Green firms secretly donate more money to support anti-climate politicians

Over the past two decades, greener firms directed more money towards environmental obstructionists through their Political Action Committees

Corporations that presumably support green initiatives have been revealed to be actively working to derail pro-environment laws through political campaign contributions to climate-unfriendly lawmakers, according to a new study from the Rotterdam School of Management Erasmus University (RSM).

The research, undertaken by Dr Guosong Xu at RSM and Dr Eliezer Fich at Drexel University, sought to understand the political implications of corporate environmental engagement and how climate-related political activism affects firm value.

Dr Xu says;

“Companies today are more politically active than they were some decades ago. This trend coincides with increasing public scrutiny over their sustainability performance. The prevailing view on corporate political engagement is that ‘brown’ firms are likely to back politicians who obstruct pro-climate policies, and that environmentally proactive firms will support climate-friendly politicians.”

Surprisingly, Dr Xu’s and Dr Fich’s study find the opposite.

“We find that, over the past two decades, greener firms directed more money towards environmental obstructionists through their Political Action Committees (PACs).” Dr Xu says.

The research examined over 1200 firms in the Morgan Stanley Capital International index that made political contributions through their corporate PACs from 1995 to 2018. In addition, the researchers analysed over 450,000 voting records of U.S. Senators and House Representatives on climate-related bills from 1970.

Based on the voting records, the researchers identified a set of lawmakers as salient environmental obstructionists. On average, obstructionists were found to support only 7% of the bills introduced to tackle environmental issues. By doing this, the researchers say, they are able to map corporate PAC contributions to the obstructionist politicians and yield some key findings.

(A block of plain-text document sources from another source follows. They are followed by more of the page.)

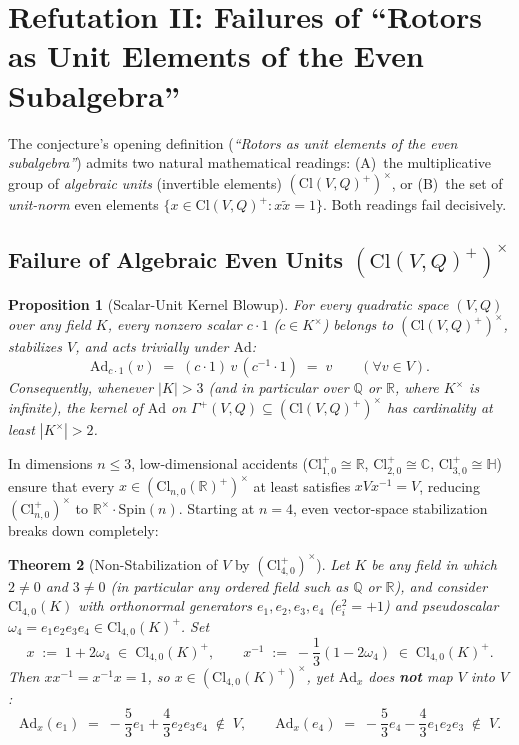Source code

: \documentclass[11pt]{article}
\newtheorem{theorem}{Theorem}[section]
\newtheorem{proposition}[theorem]{Proposition}
\theoremstyle{definition}
\theoremstyle{remark}
\newcommand{\Cl}{\mathrm{Cl}}
\newcommand{\Spin}{\mathrm{Spin}}
\newcommand{\Ad}{\mathrm{Ad}}
\begin{document}
\section{Refutation II: Failures of ``Rotors as Unit Elements of the Even Subalgebra''}

The conjecture's opening definition (\emph{``Rotors as unit elements of the even subalgebra''}) admits two natural mathematical readings: (A)~the multiplicative group of \emph{algebraic units} (invertible elements) $(\Cl(V,Q)^+)^\times$, or (B)~the set of \emph{unit-norm} even elements $\{x \in \Cl(V,Q)^+ : x \widetilde{x} = 1\}$. Both readings fail decisively.

\subsection{Failure of Algebraic Even Units \texorpdfstring{$(\Cl(V,Q)^+)^\times$}{(Cl+)x}}

\begin{proposition}[Scalar-Unit Kernel Blowup]\label{prop:scalar-kernel}
For every quadratic space $(V,Q)$ over any field $K$, every nonzero scalar $c \cdot 1$ ($c \in K^\times$) belongs to $(\Cl(V,Q)^+)^\times$, stabilizes $V$, and acts trivially under $\Ad$:
\[
\Ad_{c \cdot 1}(v) \;=\; (c \cdot 1)\, v\, (c^{-1} \cdot 1) \;=\; v \qquad (\forall v \in V).
\]
Consequently, whenever $|K| > 3$ (and in particular over $\mathbb{Q}$ or $\mathbb{R}$, where $K^\times$ is infinite), the kernel of $\Ad$ on $\Gamma^+(V,Q) \subseteq (\Cl(V,Q)^+)^\times$ has cardinality at least $|K^\times| > 2$.
\end{proposition}

In dimensions $n \le 3$, low-dimensional accidents ($\Cl_{1,0}^+ \cong \mathbb{R}$, $\Cl_{2,0}^+ \cong \mathbb{C}$, $\Cl_{3,0}^+ \cong \mathbb{H}$) ensure that every $x \in (\Cl_{n,0}(\mathbb{R})^+)^\times$ at least satisfies $x V x^{-1} = V$, reducing $(\Cl_{n,0}^+)^\times$ to $\mathbb{R}^\times \cdot \Spin(n)$. Starting at $n = 4$, even vector-space stabilization breaks down completely:

\begin{theorem}[Non-Stabilization of $V$ by $(\Cl_{4,0}^+)^\times$]\label{thm:cl40-counterexample}
Let $K$ be any field in which $2 \ne 0$ and $3 \ne 0$ (in particular any ordered field such as $\mathbb{Q}$ or $\mathbb{R}$), and consider $\Cl_{4,0}(K)$ with orthonormal generators $e_1, e_2, e_3, e_4$ ($e_i^2 = +1$) and pseudoscalar $\omega_4 = e_1 e_2 e_3 e_4 \in \Cl_{4,0}(K)^+$. Set
\[
x \;:=\; 1 + 2 \omega_4 \;\in\; \Cl_{4,0}(K)^+, \qquad
x^{-1} \;:=\; -\frac{1}{3}(1 - 2 \omega_4) \;\in\; \Cl_{4,0}(K)^+.
\]
Then $x x^{-1} = x^{-1} x = 1$, so $x \in (\Cl_{4,0}(K)^+)^\times$, yet $\Ad_x$ does \textbf{not} map $V$ into $V$:
\[
\Ad_x(e_1) \;=\; -\frac{5}{3} e_1 + \frac{4}{3} e_2 e_3 e_4 \;\notin\; V, \qquad
\Ad_x(e_4) \;=\; -\frac{5}{3} e_4 - \frac{4}{3} e_1 e_2 e_3 \;\notin\; V.
\]
\end{theorem}
\end{document}
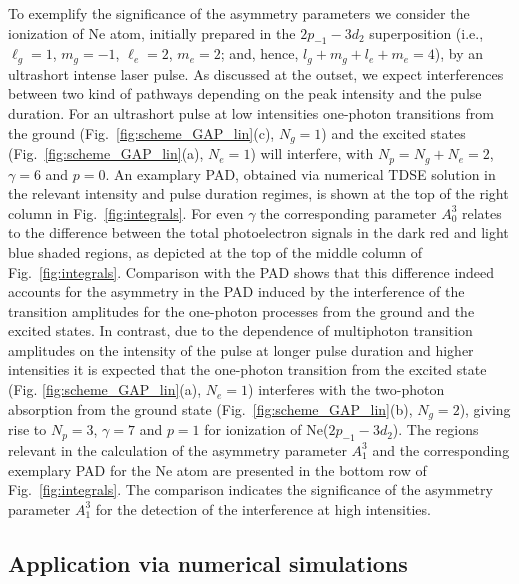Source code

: To exemplify the significance of the asymmetry parameters we consider the ionization of Ne atom, initially prepared in the $2p_{-1}-3d_2$ superposition (i.e., $\ell_g = 1$, $m_g = -1$, $\ell_e = 2$, $m_e = 2$; and, hence, $l_g + m_g + l_e + m_e = 4$), by an ultrashort intense laser pulse. As discussed at the outset, we expect interferences between two kind of pathways depending on the peak intensity and the pulse duration. 
For an ultrashort pulse at low intensities one-photon transitions from the ground (Fig.\ \ref{fig:scheme_GAP_lin}(c), $N_g = 1$) and the excited states (Fig.\ \ref{fig:scheme_GAP_lin}(a), $N_e = 1$) will interfere, with $N_p = N_g + N_e = 2$, $\gamma = 6$ and $p=0$. An examplary PAD, obtained via numerical TDSE solution in the relevant intensity and pulse duration regimes, is shown at the top of the right column in Fig.~\ref{fig:integrals}. For even $\gamma$ the corresponding parameter $A_0^3$ relates to the difference between the total photoelectron signals in the dark red and light blue shaded regions, as depicted at the top of the middle column of Fig.~\ref{fig:integrals}. Comparison with the PAD shows that this difference indeed accounts for the asymmetry in the PAD induced by the interference of the transition amplitudes for the one-photon processes from the ground and the excited states. In contrast, due to the dependence of multiphoton transition amplitudes on the intensity of the pulse at longer pulse duration and higher intensities it is expected that the one-photon transition from the excited state (Fig. \ref{fig:scheme_GAP_lin}(a), $N_e = 1$) interferes with the two-photon absorption from the ground state (Fig.\ \ref{fig:scheme_GAP_lin}(b), $N_g = 2$), giving rise to $N_p = 3$, $\gamma = 7$ and $p=1$ for ionization of Ne($2p_{-1}-3d_2$). The regions relevant in the calculation of the asymmetry parameter $A_1^3$ and the corresponding exemplary PAD for the Ne atom are presented in the bottom row of Fig.~\ref{fig:integrals}. The comparison indicates the significance of the asymmetry parameter $A_1^3$ for the detection of the interference at high intensities.

\subsection{Application via numerical simulations}


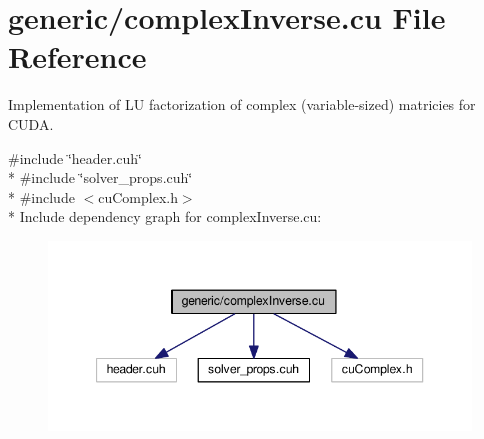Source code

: \hypertarget{complexInverse_8cu}{}\section{generic/complex\+Inverse.cu File Reference}
\label{complexInverse_8cu}


Implementation of LU factorization of complex (variable-\/sized) matricies for C\+U\+DA.  


{\ttfamily \#include \char`\"{}header.\+cuh\char`\"{}}\\*
{\ttfamily \#include \char`\"{}solver\+\_\+props.\+cuh\char`\"{}}\\*
{\ttfamily \#include $<$cu\+Complex.\+h$>$}\\*
Include dependency graph for complex\+Inverse.\+cu\+:\nopagebreak
\begin{figure}[H]
\begin{center}
\leavevmode
\includegraphics[width=347pt]{complexInverse_8cu__incl}
\end{center}
\end{figure}
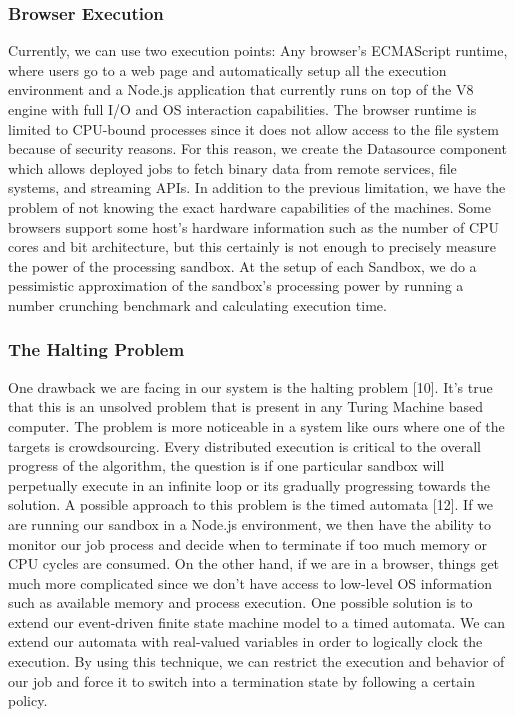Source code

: \documentclass[10pt,reprint]{socc14}
\begin{document}
\subsubsection{Browser Execution}
Currently, we can use two execution points: Any browser’s ECMAScript runtime, where users go to a web page and automatically setup all the execution environment and a Node.js application that currently runs on top of the V8 engine with full I/O and OS interaction capabilities. The browser runtime is limited to CPU-bound processes since it does not allow access to the file system because of security reasons. For this reason, we create the Datasource component which allows deployed jobs to fetch binary data from remote services, file systems, and streaming APIs. In addition to the previous limitation, we have the problem of not knowing the exact hardware capabilities of the machines. Some browsers support some host’s hardware information such as the number of CPU cores and bit architecture, but this certainly is not enough to precisely measure the power of the processing sandbox. At the setup of each Sandbox, we do a pessimistic approximation of the sandbox’s processing power by running a number crunching benchmark and calculating execution time.


\subsubsection{The Halting Problem}
One drawback we are facing in our system is the halting problem [10]. It’s true that this is an unsolved problem that is present in any Turing Machine based computer. The problem is more noticeable in a system like ours where one of the targets is crowdsourcing. Every distributed execution is critical to the overall progress of the  algorithm, the question is if one particular sandbox will perpetually execute in an infinite loop or its gradually progressing towards the solution. A possible approach to this problem is the timed automata [12]. If we are running our sandbox in a Node.js environment, we then have the ability to monitor our job process and decide when to terminate if too much memory or CPU cycles are consumed. On the other hand, if we are in a browser, things get much more complicated since we don't have access to low-level OS information such as available memory and process execution. One possible solution is to extend our event-driven finite state machine model to a timed automata. We can extend our automata with real-valued variables in order to logically clock the execution. By using this technique, we can restrict the execution and behavior of our job and force it to switch into a termination state by following a certain policy.
\end{document}
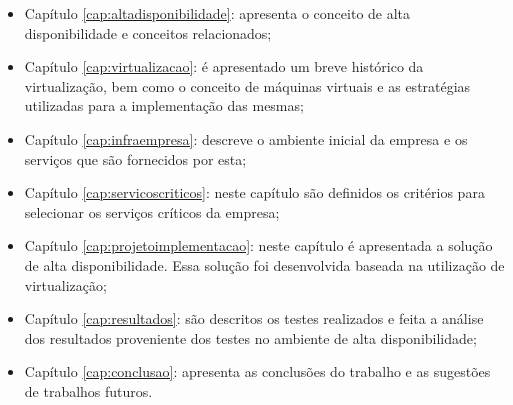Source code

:\begin{itemize}
 \item Capítulo \ref{cap:altadisponibilidade}: apresenta o conceito de alta disponibilidade e conceitos relacionados;
 \item Capítulo \ref{cap:virtualizacao}: é apresentado um breve histórico da virtualização, bem como o conceito de máquinas virtuais e as 
 estratégias utilizadas para a implementação das mesmas;
 \item Capítulo \ref{cap:infraempresa}: descreve o ambiente inicial da empresa e os serviços que são fornecidos por esta;
 \item Capítulo \ref{cap:servicoscriticos}: neste capítulo são definidos os critérios para selecionar os serviços críticos da empresa;
 \item Capítulo \ref{cap:projetoimplementacao}: neste capítulo é apresentada a solução de alta disponibilidade. Essa solução foi 
 desenvolvida baseada na utilização de virtualização;
 \item Capítulo \ref{cap:resultados}: são descritos os testes realizados e feita a análise dos resultados proveniente dos testes 
 no ambiente de alta disponibilidade;
 \item Capítulo \ref{cap:conclusao}: apresenta as conclusões do trabalho e as sugestões de trabalhos futuros.
\end{itemize}
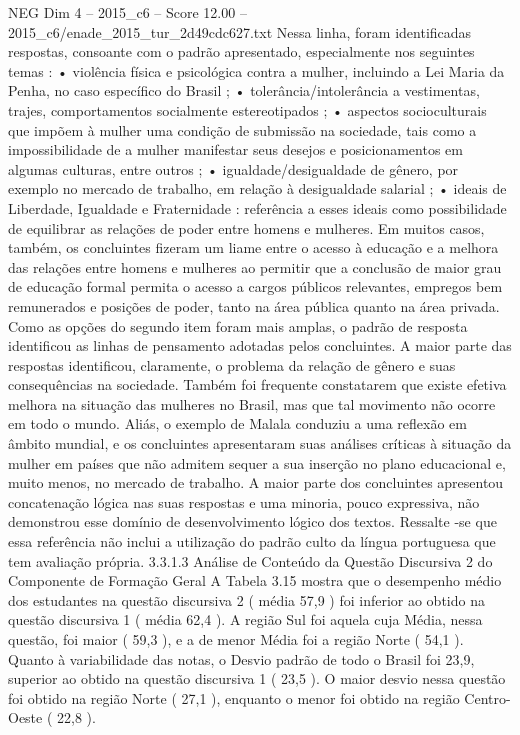 \begin{textsample}{NEG Dim 4 – 2015\_c6 – Score 12.00 – 2015\_c6/enade\_2015\_tur\_2d49cdc627.txt}
Nessa linha, foram identificadas respostas, consoante com o padrão apresentado, especialmente nos seguintes temas : • violência física e psicológica contra a mulher, incluindo a Lei Maria da Penha, no caso específico do Brasil ; • tolerância/intolerância a vestimentas, trajes, comportamentos socialmente estereotipados ; • aspectos socioculturais que impõem à mulher uma condição de submissão na sociedade, tais como a impossibilidade de a mulher manifestar seus desejos e posicionamentos em algumas culturas, entre outros ; • igualdade/desigualdade de gênero, por exemplo no mercado de trabalho, em relação à desigualdade salarial ; • ideais de Liberdade, Igualdade e Fraternidade : referência a esses ideais como possibilidade de equilibrar as relações de poder entre homens e mulheres.
Em muitos casos, também, os concluintes fizeram um liame entre o acesso à educação e a melhora das relações entre homens e mulheres ao permitir que a conclusão de maior grau de educação formal permita o acesso a cargos públicos relevantes, empregos bem remunerados e posições de poder, tanto na área pública quanto na área privada.
Como as opções do segundo item foram mais amplas, o padrão de resposta identificou as linhas de pensamento adotadas pelos concluintes.
A maior parte das respostas identificou, claramente, o problema da relação de gênero e suas consequências na sociedade.
Também foi frequente constatarem que existe efetiva melhora na situação das mulheres no Brasil, mas que tal movimento não ocorre em todo o mundo.
Aliás, o exemplo de Malala conduziu a uma reflexão em âmbito mundial, e os concluintes apresentaram suas análises críticas à situação da mulher em países que não admitem sequer a sua inserção no plano educacional e, muito menos, no mercado de trabalho.
A maior parte dos concluintes apresentou concatenação lógica nas suas respostas e uma minoria, pouco expressiva, não demonstrou esse domínio de desenvolvimento lógico dos textos.
Ressalte -se que essa referência não inclui a utilização do padrão culto da língua portuguesa que tem avaliação própria. 3.3.1.3 Análise de Conteúdo da Questão Discursiva 2 do Componente de Formação Geral A Tabela 3.15 mostra que o desempenho médio dos estudantes na questão discursiva 2 ( média 57,9 ) foi inferior ao obtido na questão discursiva 1 ( média 62,4 ).
A região Sul foi aquela cuja Média, nessa questão, foi maior ( 59,3 ), e a de menor Média foi a região Norte ( 54,1 ).
Quanto à variabilidade das notas, o Desvio padrão de todo o Brasil foi 23,9, superior ao obtido na questão discursiva 1 ( 23,5 ).
O maior desvio nessa questão foi obtido na região Norte ( 27,1 ), enquanto o menor foi obtido na região Centro-Oeste ( 22,8 ).

\end{textsample}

Most strikingly, firms with excellent environmental scores were found to donate more to anti-climate politicians. On average, a firm with a top MSCI environmental rating gifted 19% more than a median firm to an obstructionist. On the contrary, there was no evidence that firms increased their support for pro-climate politicians when their environmental performance improved.

The study also found that political affiliations (such as Democrat versus Republican firms), general policy preferences and other firm characteristics such as industry, size and profitability cannot explain the findings documented above. According to the researchers, the most likely explanation is the one based on economic costs – green firms face the highest regulatory burden.

Dr Xu says,

“Their environmental records are widely publicised, but there is no disclosure requirement for political activities in the US. This enables the climate leaders to engage in hypocrisy, with respect to the environment.”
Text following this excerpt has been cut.